Embora altas taxas de sucesso tenham sido relatadas com a técnica anatômica de referência (89-100%),9,10 ela tem sido percebida como tecnicamente desafiadora e pouco confiável.11
Relatando a técnica de ultra-som, Chin et al.12 conduziram um estudo de coorte retrospectivo de seis anos comparando a técnica de ultrassom com a técnica anatômica de marco para bloqueio de tornozelo e constataram que o uso da ultrassonografia aumenta a eficácia clínica com melhora da anestesia cirúrgica, menor necessidade de opióides sistêmicos de resgate e doses menores de opióides pós-operatórios.
O objetivo deste artigo é revisar a anatomia e sonoanatomia relevantes nos bloqueios de tornozelo e fornecer aos anestesistas uma ferramenta para localização e bloqueio bem sucedido dos nervos envolvidos.
Inervação do tornozelo
Aervação distal aos maléolos compreende os nervos tibial, superficial e profundo peroneal, sural e safenoidal.
Todos esses nervos são ramos do nervo ciático, exceto o safeno, que é um ramo do nervo femoral.

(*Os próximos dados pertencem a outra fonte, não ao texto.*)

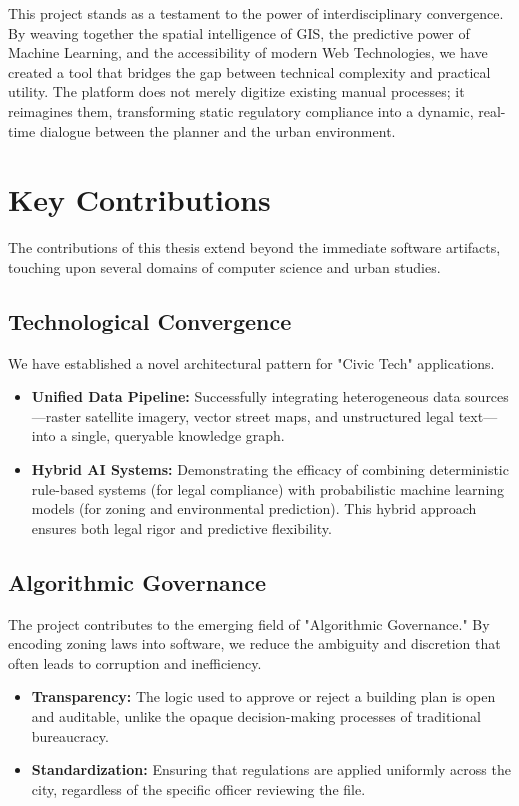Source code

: \documentclass[12pt,a4paper]{report}
\begin{document}
This project stands as a testament to the power of interdisciplinary convergence. By weaving together the spatial intelligence of GIS, the predictive power of Machine Learning, and the accessibility of modern Web Technologies, we have created a tool that bridges the gap between technical complexity and practical utility. The platform does not merely digitize existing manual processes; it reimagines them, transforming static regulatory compliance into a dynamic, real-time dialogue between the planner and the urban environment.

\section{Key Contributions}
The contributions of this thesis extend beyond the immediate software artifacts, touching upon several domains of computer science and urban studies.

\subsection{Technological Convergence}
We have established a novel architectural pattern for "Civic Tech" applications.
\begin{itemize}
    \item \textbf{Unified Data Pipeline:} Successfully integrating heterogeneous data sources—raster satellite imagery, vector street maps, and unstructured legal text—into a single, queryable knowledge graph.
    \item \textbf{Hybrid AI Systems:} Demonstrating the efficacy of combining deterministic rule-based systems (for legal compliance) with probabilistic machine learning models (for zoning and environmental prediction). This hybrid approach ensures both legal rigor and predictive flexibility.
\end{itemize}

\subsection{Algorithmic Governance}
The project contributes to the emerging field of "Algorithmic Governance." By encoding zoning laws into software, we reduce the ambiguity and discretion that often leads to corruption and inefficiency.
\begin{itemize}
    \item \textbf{Transparency:} The logic used to approve or reject a building plan is open and auditable, unlike the opaque decision-making processes of traditional bureaucracy.
    \item \textbf{Standardization:} Ensuring that regulations are applied uniformly across the city, regardless of the specific officer reviewing the file.
\end{itemize}
\end{document}
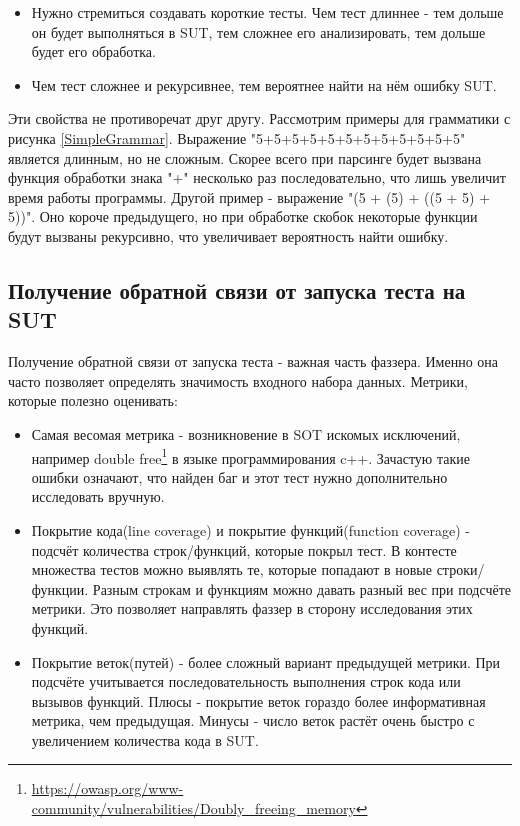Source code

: \documentclass[a4paper]{article}
\begin{document}
\begin{itemize}
\item Нужно стремиться создавать короткие тесты. Чем тест длиннее - тем дольше он будет выполняться в SUT, тем сложнее его анализировать, тем дольше будет его обработка. 
\item Чем тест сложнее и рекурсивнее, тем вероятнее найти на нём ошибку SUT. 
\end{itemize}

Эти свойства не противоречат друг другу. Рассмотрим примеры для грамматики с рисунка \ref{SimpleGrammar}. Выражение "5+5+5+5+5+5+5+5+5+5+5+5" является длинным, но не сложным. Скорее всего при парсинге будет вызвана функция обработки знака "+" несколько раз последовательно, что лишь увеличит время работы программы. Другой пример - выражение "(5 + (5) + ((5 + 5) + 5))". Оно короче предыдущего, но при обработке скобок некоторые функции будут вызваны рекурсивно, что увеличивает вероятность найти ошибку.

\subsection{Получение обратной связи от запуска теста на SUT}
\indent

Получение обратной связи от запуска теста - важная часть фаззера. Именно она часто позволяет определять значимость входного набора данных. Метрики, которые полезно оценивать:

\begin{itemize}
\item Самая весомая метрика - возникновение в SOT искомых исключений,
например double free\footnote[1]{\href{https://owasp.org/www-community/vulnerabilities/Doubly\_freeing\_memory}{https://owasp.org/www-community/vulnerabilities/Doubly\_freeing\_memory}} в языке программирования c++. Зачастую такие ошибки означают, что найден баг и этот тест нужно дополнительно исследовать вручную.
\item Покрытие кода(line coverage) и покрытие функций(function coverage) - подсчёт количества строк/функций, которые покрыл тест. В контесте множества тестов можно выявлять те, которые попадают в новые строки/функции. Разным строкам и функциям можно давать разный вес при подсчёте метрики. Это позволяет направлять фаззер в сторону исследования этих функций.
\item Покрытие веток(путей) - более сложный вариант предыдущей метрики. При подсчёте учитывается последовательность выполнения строк кода или вызывов функций. Плюсы - покрытие веток гораздо более информативная метрика, чем предыдущая. Минусы - число веток растёт очень быстро с увеличением количества кода в SUT.
\end{itemize}
\end{document}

Os nervos peroneal profundo, tibial posterior e sural são acompanhados por vasos sanguíneos, que são marcos anatômicos úteis para a abordagem ultra-sonográfica. A figura 1 mostra as regiões correspondentes à inervação sensorial de cada um dos nervos do pé.
Sensibilidade da inervação do pé e tornozelo.
Embora tenha sido sugerido que o bloqueio do nervo safeno só é necessário em 3% dos pacientes levados à cirurgia do pé13 , recomenda-se um bloqueio completo e não seletivo, independentemente do tipo de cirurgia, pois os territórios nervosos são frequentemente sobrepostos.4
Nervo tibial: Nervo com características mistas (sensoriais e motoras), surge a partir dos ramos terminais do nervo ciático. Ao cruzar a fossa poplítea, recebe o nome de nervo tibial, e torna-se superficial na região posterior ao maléolo medial. É o maior do grupo de cinco nervos que inervam o pé e dão sensação à sola e ao calcanhar. No tornozelo, ele se divide em seus ramos medial, lateral e calcâneo.14,15 Com o joelho em flexão e o quadril em rotação externa, o transdutor é colocado transversalmente entre o maléolo medial e o tendão de Aquiles (Fig. 2).
Posicionamento do paciente e do transdutor para bloqueio do nervo tibial.
Blood vessels in this area are identified with the help of the sonanatomy, including the posterior tibial artery which runs posterior to the medial malleolus, and two accompanying veins. O nervo tibial aparece como uma estrutura hiperecóica adjacente à artéria tibial posterior (Fig. 3).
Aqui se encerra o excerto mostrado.